I, like many of the customers I work with, use Azure AD as my central identity service. I also have a handful of AWS, Azure and GCP accounts which I use for various projects/environments.

One thing I have grown to dislike over the last 15 or so years, is having to remember usernames and passwords. Sure, password managers are great - I use LastPass and KeePass daily, however being able to use one identity for many products is not only convenient, but also can improve your identity security posture by adding MFA to app that don’t natively support it for example.

In this post, I will be linking my Azure Identity to an AWS organization using making use of AWS Single Sign-On.

Pre-requisites

We need the following items to get started:

  • An AWS Account.
  • An Azure AD Subscription.

I will be making an assumption that you are already a user of AWS and Azure AD.

Step 1 - Create Enterprise Application

First, We need to sign-in to our Azure account via the Azure Portal and then navigate to the Azure Active Directory dashboard.
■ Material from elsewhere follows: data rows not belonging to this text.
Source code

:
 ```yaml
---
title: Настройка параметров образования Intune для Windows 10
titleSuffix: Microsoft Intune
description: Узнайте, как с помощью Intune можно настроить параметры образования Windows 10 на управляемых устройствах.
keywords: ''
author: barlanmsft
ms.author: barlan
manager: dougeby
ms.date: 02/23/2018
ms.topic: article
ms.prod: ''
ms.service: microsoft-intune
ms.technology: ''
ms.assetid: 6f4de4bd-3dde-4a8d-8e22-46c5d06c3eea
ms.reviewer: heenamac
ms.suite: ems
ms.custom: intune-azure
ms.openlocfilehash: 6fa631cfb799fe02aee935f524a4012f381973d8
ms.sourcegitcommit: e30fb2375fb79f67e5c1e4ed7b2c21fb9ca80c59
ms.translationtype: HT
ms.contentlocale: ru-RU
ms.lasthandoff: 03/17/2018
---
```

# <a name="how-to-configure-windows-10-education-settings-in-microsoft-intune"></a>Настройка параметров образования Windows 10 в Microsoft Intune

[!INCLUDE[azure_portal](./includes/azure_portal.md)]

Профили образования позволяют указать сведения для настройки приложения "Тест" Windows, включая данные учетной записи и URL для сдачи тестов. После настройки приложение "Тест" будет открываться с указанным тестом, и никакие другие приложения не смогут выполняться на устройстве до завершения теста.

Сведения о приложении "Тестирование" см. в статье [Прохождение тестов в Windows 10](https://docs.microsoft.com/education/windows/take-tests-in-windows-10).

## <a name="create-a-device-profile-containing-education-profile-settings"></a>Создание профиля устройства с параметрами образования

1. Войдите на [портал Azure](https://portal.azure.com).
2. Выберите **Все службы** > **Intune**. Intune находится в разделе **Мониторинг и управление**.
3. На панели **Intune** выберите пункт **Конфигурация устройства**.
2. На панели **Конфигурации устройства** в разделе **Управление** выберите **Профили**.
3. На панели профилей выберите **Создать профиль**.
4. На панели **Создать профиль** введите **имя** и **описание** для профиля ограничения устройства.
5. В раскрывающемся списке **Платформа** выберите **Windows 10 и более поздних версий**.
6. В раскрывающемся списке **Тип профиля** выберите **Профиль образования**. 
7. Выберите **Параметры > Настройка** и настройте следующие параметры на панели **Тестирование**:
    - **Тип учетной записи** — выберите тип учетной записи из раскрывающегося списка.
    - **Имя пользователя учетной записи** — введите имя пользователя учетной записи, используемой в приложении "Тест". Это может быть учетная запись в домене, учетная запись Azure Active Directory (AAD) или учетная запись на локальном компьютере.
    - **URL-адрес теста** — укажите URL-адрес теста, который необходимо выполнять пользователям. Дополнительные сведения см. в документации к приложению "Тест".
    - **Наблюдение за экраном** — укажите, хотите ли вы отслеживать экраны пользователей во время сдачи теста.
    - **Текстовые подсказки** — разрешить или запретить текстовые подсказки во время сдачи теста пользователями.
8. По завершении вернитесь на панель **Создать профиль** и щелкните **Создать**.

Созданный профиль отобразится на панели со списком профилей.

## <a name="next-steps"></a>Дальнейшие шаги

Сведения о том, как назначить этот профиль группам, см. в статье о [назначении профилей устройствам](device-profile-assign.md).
From the left-hand navigation panel, select Enterprise Applications.

az-sso-ent-apps

The next step is to create a new application. Click New application, then select Non-gallery application.

In the Add an application window that opens, enter a Name in the Name field, then click Add.

Once the application is created, you will be taken back to the application overview.

az-sso-app

This is where we configure the settings to enable single sign-on and exchange federation metadata between Azure AD and AWS Single Sign-On.

Before we go onto configuring the AWS elements, we need to grab the Federation Metadata XML file as this will be needed in the next steps.

Select Single sign-on from the navigation panel on the left and then click the SAML option.

Finally scroll down to 3. SAML Signing Certificate and download the Federation Metadata XML document.

az-sso-xml

Step 2 - Enable AWS Single Sign-On (SSO)

Open a new browser tab and navigate to the AWS Single Sign-on console, sign-in with your aws user credentials.

Simply click Enable AWS SSO, this can take up to 30 seconds.

az-sso-aws

Once SSO is enabled, click Settings in the navigation panel on the left. Then under the heading Identity source click the Change link which lies next to the Identity source option. We need to set this to External Identity Provider.

az-sso-change-identity

From this page we need to download the AWS SSO SAML metadata, we will need this back in the Azure Portal shortly. We also need to upload the Azure Identity provider metadata that we downloaded in step 2, click Browse under the Idp SAML Metadata option and select the XML file that we downloaded from Azure.

If anyone spots the spelling mistake in the above AWS configuration page, let me know in the comments ;).

Finally, click Next, and then type CONFIRM on the review page then Change identity source to save changes.

Step 3 - Complete Azure Enterprise Application Configuration

Go back to your tab that we left open on the Azure AD - Set up Single Sign-On with SAML settings page.

Click the Upload metadata file button at the top of the page and then browse to the file we downloaded from the AWS SSO SAML metadata link.

az-sso-upload-metadata

Click Save on the Basic SAML Configuration pop-out window, we can leave all the defaults as-is.

Step 4 - Create an AWS SSO User

Let’s create a user in AWS SSO, so we can test the configuration works as expected.

In Azure AD we have a user called Dave, you can try this with a test user like I am or your own user account.

Let’s give Dave access to the AWS Application.

Navigate to the Azure Active Directory dashboard in the Azure Portal then from the left-hand navigation panel select Enterprise Applications, select your AWS SSO application and then Users and groups. We can grant Dave access by clicking + Add user and select Dave.

Note: Its best practice here to not explicitly assign users to resources, access should be managed via Group membership

Now let’s make sure Dave has a user in AWS SSO.

Open a new tab and navigate to the AWS Single Sign-on console. Click Users and then Add user.

Fill in mandatory fields, the username must match the username in Azure AD.

az-sso-dave-user

Finally give the user access to a group, we don’t trust Dave that much so let’s give him read-only.

az-sso-dave-group

Step 5 - Logon using our test user

Now our test user Dave should be able to access the AWS Console via his Azure identity.

To prove this let’s navigate to the My Apps Portal and login as Dave.

az-sso-dave-apps

If we select the AWS SSO application that we created earlier, we are given the option to access via the Management console or via Command line / Programmatic access.

The management console allows Dave access via a read-only role.

az-sso-mgmt-console  

Selecting Command line / Programmatic access gives Dave the necessary access keys to be able to programmatically access AWS via tools such as the AWS CLI.

az-sso-cli  

We could stop here and maintain new users within AWS SSO, which is fine for a small number of users. A better method would be to enable automatic provisioning of user accounts within AWS SSO, so when a new user is created in Azure AD and added to our Enterprise App a corresponding user is created in AWS SSO. This way, when a user is removed from the App in Azure, access will automatically be revoked.

I will look to improve this solution and add automatic user provisioning in the near future. Also, if there is interest, I might look to integrating with GCP.